■ TASK PROMPT ■
Once you find the line containing "Studies how bioelectric", output it and every line after it to the end of the records, exactly.

━━━━━ WORKING DATA

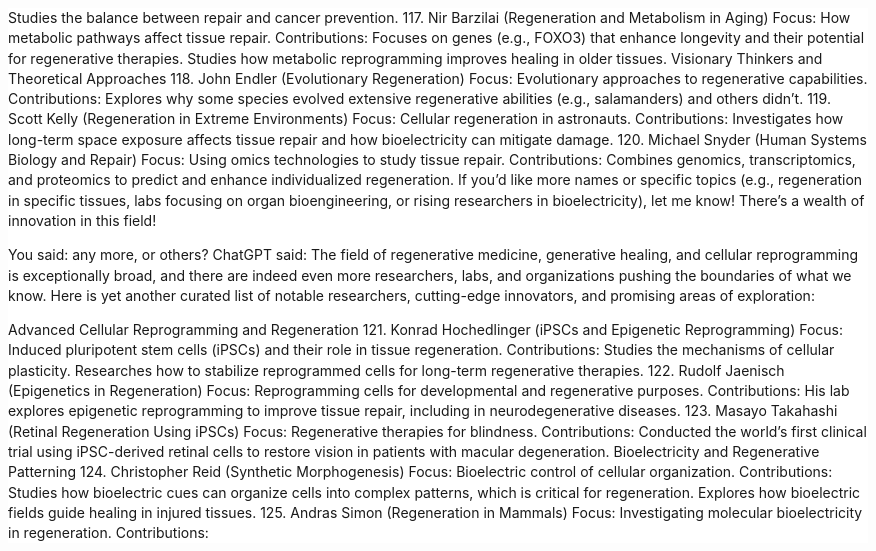 Studies the balance between repair and cancer prevention.
117. Nir Barzilai (Regeneration and Metabolism in Aging)
Focus: How metabolic pathways affect tissue repair.
Contributions:
Focuses on genes (e.g., FOXO3) that enhance longevity and their potential for regenerative therapies.
Studies how metabolic reprogramming improves healing in older tissues.
Visionary Thinkers and Theoretical Approaches
118. John Endler (Evolutionary Regeneration)
Focus: Evolutionary approaches to regenerative capabilities.
Contributions:
Explores why some species evolved extensive regenerative abilities (e.g., salamanders) and others didn’t.
119. Scott Kelly (Regeneration in Extreme Environments)
Focus: Cellular regeneration in astronauts.
Contributions:
Investigates how long-term space exposure affects tissue repair and how bioelectricity can mitigate damage.
120. Michael Snyder (Human Systems Biology and Repair)
Focus: Using omics technologies to study tissue repair.
Contributions:
Combines genomics, transcriptomics, and proteomics to predict and enhance individualized regeneration.
If you’d like more names or specific topics (e.g., regeneration in specific tissues, labs focusing on organ bioengineering, or rising researchers in bioelectricity), let me know! There’s a wealth of innovation in this field!







You said:
any more, or others?
ChatGPT said:
The field of regenerative medicine, generative healing, and cellular reprogramming is exceptionally broad, and there are indeed even more researchers, labs, and organizations pushing the boundaries of what we know. Here is yet another curated list of notable researchers, cutting-edge innovators, and promising areas of exploration:

Advanced Cellular Reprogramming and Regeneration
121. Konrad Hochedlinger (iPSCs and Epigenetic Reprogramming)
Focus: Induced pluripotent stem cells (iPSCs) and their role in tissue regeneration.
Contributions:
Studies the mechanisms of cellular plasticity.
Researches how to stabilize reprogrammed cells for long-term regenerative therapies.
122. Rudolf Jaenisch (Epigenetics in Regeneration)
Focus: Reprogramming cells for developmental and regenerative purposes.
Contributions:
His lab explores epigenetic reprogramming to improve tissue repair, including in neurodegenerative diseases.
123. Masayo Takahashi (Retinal Regeneration Using iPSCs)
Focus: Regenerative therapies for blindness.
Contributions:
Conducted the world’s first clinical trial using iPSC-derived retinal cells to restore vision in patients with macular degeneration.
Bioelectricity and Regenerative Patterning
124. Christopher Reid (Synthetic Morphogenesis)
Focus: Bioelectric control of cellular organization.
Contributions:
Studies how bioelectric cues can organize cells into complex patterns, which is critical for regeneration.
Explores how bioelectric fields guide healing in injured tissues.
125. Andras Simon (Regeneration in Mammals)
Focus: Investigating molecular bioelectricity in regeneration.
Contributions:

━━━━━━━━━━

■ ANSWER ■
Studies how bioelectric cues can organize cells into complex patterns, which is critical for regeneration.
Explores how bioelectric fields guide healing in injured tissues.
125. Andras Simon (Regeneration in Mammals)
Focus: Investigating molecular bioelectricity in regeneration.
Contributions:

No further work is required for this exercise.